■ Work item ■
For every line below that includes the word "subsection", add one; report the final number and nothing else.

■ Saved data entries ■
BEGIN

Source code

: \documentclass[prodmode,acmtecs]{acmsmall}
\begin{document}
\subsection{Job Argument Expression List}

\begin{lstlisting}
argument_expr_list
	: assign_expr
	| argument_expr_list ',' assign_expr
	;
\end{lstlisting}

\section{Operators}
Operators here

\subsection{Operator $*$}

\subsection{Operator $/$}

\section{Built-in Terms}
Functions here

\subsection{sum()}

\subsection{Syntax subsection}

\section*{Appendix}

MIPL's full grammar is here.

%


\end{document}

END

■ Solved problem ■
5